I can feel the chaos abating in my new life in the UK and I’m starting to become more productive in terms of new photographs. Some of you will have seen the beginnings of my new project work in the slate mining areas of North Wales and I am now thinking of where else I will spend time in 2017. A recent ‘weekend away’ trip to the Lake District with my girlfriend definitely helped. It’s beautiful; more so than I’d expected. Here’s a short commentary on the trip and some unprocessed photos to give those who’ve not been an idea of what it looks like!
Before I drove the two hours to the Lake District, I had a peek at various locations and tried to get a feel for the various bodies of water. Naturally, I did this by looking at tourists’ and photographers’ photographs, many of which were stunning. However, when I visited, I did not see the landscape in the same way. I have a propensity for darker imagery and I also try to avoid locations and views that have been well-worn by other photographers (unless I feel I can bring a different interpretation). I enjoy the sense of exploration and discovery that comes with not having a detailed idea of what any of my photographs will end up looking like. That’s where the richness lies, for me.
We arrived during relatively calm, but dark weather. The sun was nowhere to be seen and dingy light levels made hand-held shooting quite a challenge, but this was not a photography trip. It was a few days away with my partner before returning home to Christmas. On the first day we just contoured Rydal Water and enjoyed the scenery and solitude. I previously visited the Lake District about six years ago, but spent my time hiking up peaks rather than walking around lakes, so this was a completely new ‘watery’ experience and I’m smitten!
The weather was so poor on the second day (strong winds, rain and very dark) that we didn’t do any walking. Instead, we just enjoyed warmth and relaxation. Nonetheless, just taking in views from the campervan (where we spent the first night) and the hotel (where we spent the second) were enough to maintain that itch.
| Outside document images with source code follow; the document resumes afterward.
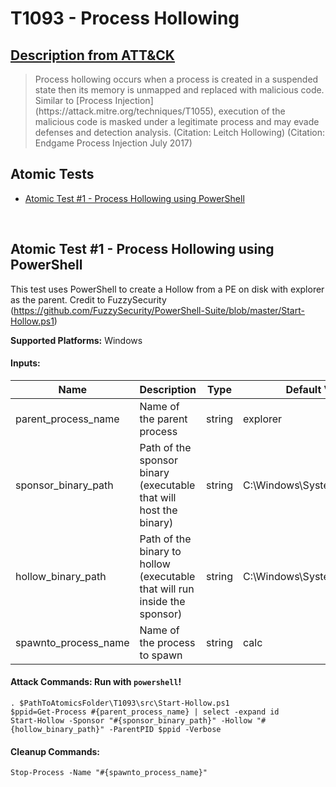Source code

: # T1093 - Process Hollowing
## [Description from ATT&CK](https://attack.mitre.org/wiki/Technique/T1093)
<blockquote>Process hollowing occurs when a process is created in a suspended state then its memory is unmapped and replaced with malicious code. Similar to [Process Injection](https://attack.mitre.org/techniques/T1055), execution of the malicious code is masked under a legitimate process and may evade defenses and detection analysis. (Citation: Leitch Hollowing) (Citation: Endgame Process Injection July 2017)</blockquote>

## Atomic Tests

- [Atomic Test #1 - Process Hollowing using PowerShell](#atomic-test-1---process-hollowing-using-powershell)


<br/>

## Atomic Test #1 - Process Hollowing using PowerShell
This test uses PowerShell to create a Hollow from a PE on disk with explorer as the parent.
Credit to FuzzySecurity (https://github.com/FuzzySecurity/PowerShell-Suite/blob/master/Start-Hollow.ps1)

**Supported Platforms:** Windows


#### Inputs:
| Name | Description | Type | Default Value | 
|------|-------------|------|---------------|
| parent_process_name | Name of the parent process | string | explorer|
| sponsor_binary_path | Path of the sponsor binary (executable that will host the binary) | string | C:\Windows\System32\calc.exe|
| hollow_binary_path | Path of the binary to hollow (executable that will run inside the sponsor) | string | C:\Windows\System32\cmd.exe|
| spawnto_process_name | Name of the process to spawn | string | calc|


#### Attack Commands: Run with `powershell`! 
```
. $PathToAtomicsFolder\T1093\src\Start-Hollow.ps1
$ppid=Get-Process #{parent_process_name} | select -expand id
Start-Hollow -Sponsor "#{sponsor_binary_path}" -Hollow "#{hollow_binary_path}" -ParentPID $ppid -Verbose
```

#### Cleanup Commands:
```
Stop-Process -Name "#{spawnto_process_name}"
```





<br/>
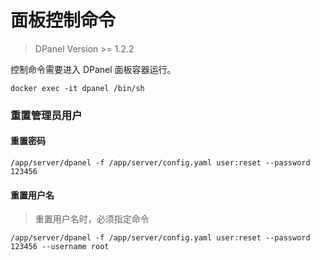 # 面板控制命令

> DPanel Version >= 1.2.2

控制命令需要进入 DPanel 面板容器运行。

```
docker exec -it dpanel /bin/sh
```

### 重置管理员用户

#### 重置密码

```
/app/server/dpanel -f /app/server/config.yaml user:reset --password 123456
```

#### 重置用户名

> 重置用户名时，必须指定命令

```
/app/server/dpanel -f /app/server/config.yaml user:reset --password 123456 --username root
```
The Lake District is probably something many British photographers take for granted as a location, but for me it’s fresh. I have yet to develop a full relationship with its landscape, but initial impressions are very powerful indeed. It is much less harsh than North Wales and has a gentler, prettier and more open quality reminiscent of (a more southern version of) parts of Scotland. Importantly, I feel that my thoughts and feelings on the area are not especially well reflected in the photography I have seen to date, which is encouraging. It’s undoubtedly a ‘pretty’ location, but that’s a perspective I think one needs to be careful of. There are enough pretty photographs of The Lakes.
Some landscapes we look at and marvel at. We admire them. This one I felt right in my core and I can’t think of a better start than that. I can feel the imagery I think I will produce, without yet being able to any of my future photographs. Maybe that will make sense to some of you.
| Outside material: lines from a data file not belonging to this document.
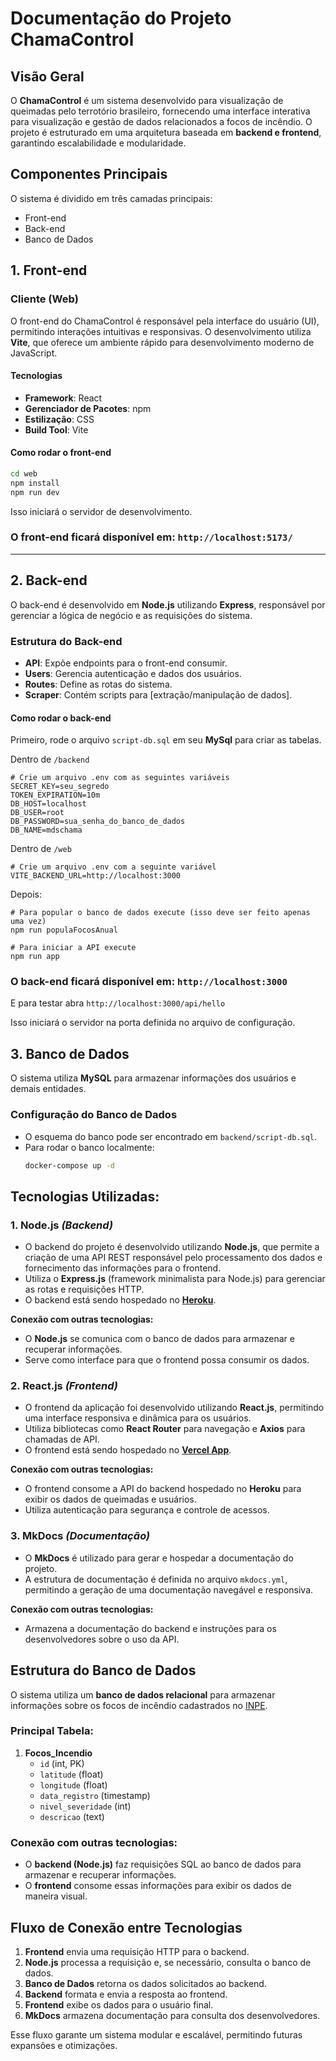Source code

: # Documentação do Projeto ChamaControl

## Visão Geral

O **ChamaControl** é um sistema desenvolvido para visualização de queimadas pelo terrotório brasileiro, fornecendo uma interface interativa para visualização e gestão de dados relacionados a focos de incêndio. O projeto é estruturado em uma arquitetura baseada em **backend e frontend**, garantindo escalabilidade e modularidade.


## Componentes Principais
O sistema é dividido em três camadas principais:

- Front-end
- Back-end
- Banco de Dados


## 1. Front-end
### Cliente (Web)
O front-end do ChamaControl é responsável pela interface do usuário (UI), permitindo interações intuitivas e responsivas. O desenvolvimento utiliza **Vite**, que oferece um ambiente rápido para desenvolvimento moderno de JavaScript.

#### Tecnologias
- **Framework**: React
- **Gerenciador de Pacotes**: npm
- **Estilização**: CSS
- **Build Tool**: Vite

#### Como rodar o front-end
```sh
cd web
npm install
npm run dev
```
Isso iniciará o servidor de desenvolvimento. 
### O front-end ficará disponível em: ```http://localhost:5173/```

---

## 2. Back-end
O back-end é desenvolvido em **Node.js** utilizando **Express**, responsável por gerenciar a lógica de negócio e as requisições do sistema.

### Estrutura do Back-end
- **API**: Expõe endpoints para o front-end consumir.
- **Users**: Gerencia autenticação e dados dos usuários.
- **Routes**: Define as rotas do sistema.
- **Scraper**: Contém scripts para [extração/manipulação de dados].

#### Como rodar o back-end

Primeiro, rode o arquivo `script-db.sql` em seu **MySql** para criar as tabelas.

Dentro de `/backend`

```shell
# Crie um arquivo .env com as seguintes variáveis
SECRET_KEY=seu_segredo
TOKEN_EXPIRATION=10m
DB_HOST=localhost
DB_USER=root
DB_PASSWORD=sua_senha_do_banco_de_dados
DB_NAME=mdschama
```
Dentro de `/web`

```shell
# Crie um arquivo .env com a seguinte variável
VITE_BACKEND_URL=http://localhost:3000
```
Depois:
```shell
# Para popular o banco de dados execute (isso deve ser feito apenas uma vez)
npm run populaFocosAnual

# Para iniciar a API execute
npm run app
```

### O back-end ficará disponível em: ```http://localhost:3000```

E para testar abra ```http://localhost:3000/api/hello```

Isso iniciará o servidor na porta definida no arquivo de configuração.


## 3. Banco de Dados
O sistema utiliza **MySQL** para armazenar informações dos usuários e demais entidades.

### Configuração do Banco de Dados
- O esquema do banco pode ser encontrado em `backend/script-db.sql`.
- Para rodar o banco localmente:
  ```sh
  docker-compose up -d
  ```


## Tecnologias Utilizadas:

### 1. **Node.js** *(Backend)*
- O backend do projeto é desenvolvido utilizando **Node.js**, que permite a criação de uma API REST responsável pelo processamento dos dados e fornecimento das informações para o frontend.
- Utiliza o **Express.js** (framework minimalista para Node.js) para gerenciar as rotas e requisições HTTP.
- O backend está sendo hospedado no **[Heroku](https://www.heroku.com/)**.

**Conexão com outras tecnologias:**
- O **Node.js** se comunica com o banco de dados para armazenar e recuperar informações.
- Serve como interface para que o frontend possa consumir os dados.


### 2. **React.js** *(Frontend)*

- O frontend da aplicação foi desenvolvido utilizando **React.js**, permitindo uma interface responsiva e dinâmica para os usuários.
- Utiliza bibliotecas como **React Router** para navegação e **Axios** para chamadas de API.
- O frontend está sendo hospedado no **[Vercel App](https://2024-2-chama-control.vercel.app/)**.

**Conexão com outras tecnologias:**

- O frontend consome a API do backend hospedado no **Heroku** para exibir os dados de queimadas e usuários.
- Utiliza autenticação para segurança e controle de acessos.



### 3. **MkDocs** *(Documentação)*

- O **MkDocs** é utilizado para gerar e hospedar a documentação do projeto.
- A estrutura de documentação é definida no arquivo `mkdocs.yml`, permitindo a geração de uma documentação navegável e responsiva.

**Conexão com outras tecnologias:**

- Armazena a documentação do backend e instruções para os desenvolvedores sobre o uso da API.


## Estrutura do Banco de Dados

O sistema utiliza um **banco de dados relacional** para armazenar informações sobre os focos de incêndio cadastrados no [INPE](https://www.gov.br/inpe/pt-br).

### Principal Tabela:
   
1. **Focos_Incendio**
   - `id` (int, PK)
   - `latitude` (float)
   - `longitude` (float)
   - `data_registro` (timestamp)
   - `nivel_severidade` (int)
   - `descricao` (text)

### Conexão com outras tecnologias:
- O **backend (Node.js)** faz requisições SQL ao banco de dados para armazenar e recuperar informações.
- O **frontend** consome essas informações para exibir os dados de maneira visual.


## Fluxo de Conexão entre Tecnologias

1. **Frontend** envia uma requisição HTTP para o backend.
2. **Node.js** processa a requisição e, se necessário, consulta o banco de dados.
3. **Banco de Dados** retorna os dados solicitados ao backend.
4. **Backend** formata e envia a resposta ao frontend.
5. **Frontend** exibe os dados para o usuário final.
6. **MkDocs** armazena documentação para consulta dos desenvolvedores.

Esse fluxo garante um sistema modular e escalável, permitindo futuras expansões e otimizações.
As for the camper van I mentioned a while ago, I’m loving it. Not only does it provide very comfortable sleeping, but it gives me a fairly spacious base camp, from which to enjoy warmth, food and copious amounts of tea. Being able to spread out maps on the table and generally relax really helps recuperate between forays. When I’m spending a few days in a region, it completely changes the experience.
I can’t wait to get stuck into 2017! I’ll be spending as much time as I possibly can in the field during Jan-April and may try to whizz up to Scotland, given half a chance….
P.S. The 85mm Batis is really impressing me, but more on that another time.